- **WHAT YOU HAVE TO DO**: In the entries that follow, the line with "but more difficult to follow robustly." opens the range and the line with "the period October" closes it; repeat that range exactly, both lines included.

- **EXTRACTED MATERIAL**:
== Segment start ==
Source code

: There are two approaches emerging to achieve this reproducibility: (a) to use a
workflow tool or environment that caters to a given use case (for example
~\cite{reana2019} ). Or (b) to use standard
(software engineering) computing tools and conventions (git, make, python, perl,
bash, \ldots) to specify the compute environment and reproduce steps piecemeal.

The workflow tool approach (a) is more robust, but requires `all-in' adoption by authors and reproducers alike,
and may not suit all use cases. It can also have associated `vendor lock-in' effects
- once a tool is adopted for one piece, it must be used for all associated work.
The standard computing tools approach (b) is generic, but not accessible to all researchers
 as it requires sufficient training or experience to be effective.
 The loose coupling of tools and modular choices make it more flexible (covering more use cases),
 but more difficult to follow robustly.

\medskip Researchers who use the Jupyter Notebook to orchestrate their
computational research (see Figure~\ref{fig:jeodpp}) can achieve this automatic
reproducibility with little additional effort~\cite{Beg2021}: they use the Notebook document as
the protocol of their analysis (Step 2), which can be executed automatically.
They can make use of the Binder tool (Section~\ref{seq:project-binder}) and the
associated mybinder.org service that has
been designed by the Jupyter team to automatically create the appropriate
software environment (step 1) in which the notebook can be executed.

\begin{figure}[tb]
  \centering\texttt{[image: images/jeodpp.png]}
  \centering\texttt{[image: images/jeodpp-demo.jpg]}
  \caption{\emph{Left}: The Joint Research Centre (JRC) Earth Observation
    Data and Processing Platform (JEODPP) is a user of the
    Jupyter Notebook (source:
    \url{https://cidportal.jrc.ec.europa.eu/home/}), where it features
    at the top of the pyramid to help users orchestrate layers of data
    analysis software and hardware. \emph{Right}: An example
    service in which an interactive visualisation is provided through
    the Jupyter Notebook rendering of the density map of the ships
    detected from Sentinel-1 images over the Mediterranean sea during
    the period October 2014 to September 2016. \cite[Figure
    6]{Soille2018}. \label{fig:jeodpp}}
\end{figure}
== Segment end ==
== Segment start ==
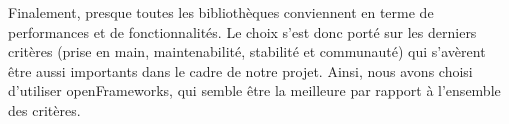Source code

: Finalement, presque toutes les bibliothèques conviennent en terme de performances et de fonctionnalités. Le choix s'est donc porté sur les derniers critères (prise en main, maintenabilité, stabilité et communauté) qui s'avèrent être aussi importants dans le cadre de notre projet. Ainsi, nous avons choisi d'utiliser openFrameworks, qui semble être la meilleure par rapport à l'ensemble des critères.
== Segment end ==
- **ANSWER BOX**:
 but more difficult to follow robustly.

\medskip Researchers who use the Jupyter Notebook to orchestrate their
computational research (see Figure~\ref{fig:jeodpp}) can achieve this automatic
reproducibility with little additional effort~\cite{Beg2021}: they use the Notebook document as
the protocol of their analysis (Step 2), which can be executed automatically.
They can make use of the Binder tool (Section~\ref{seq:project-binder}) and the
associated mybinder.org service that has
been designed by the Jupyter team to automatically create the appropriate
software environment (step 1) in which the notebook can be executed.

\begin{figure}[tb]
  \centering\texttt{[image: images/jeodpp.png]}
  \centering\texttt{[image: images/jeodpp-demo.jpg]}
  \caption{\emph{Left}: The Joint Research Centre (JRC) Earth Observation
    Data and Processing Platform (JEODPP) is a user of the
    Jupyter Notebook (source:
    \url{https://cidportal.jrc.ec.europa.eu/home/}), where it features
    at the top of the pyramid to help users orchestrate layers of data
    analysis software and hardware. \emph{Right}: An example
    service in which an interactive visualisation is provided through
    the Jupyter Notebook rendering of the density map of the ships
    detected from Sentinel-1 images over the Mediterranean sea during
    the period October 2014 to September 2016. \cite[Figure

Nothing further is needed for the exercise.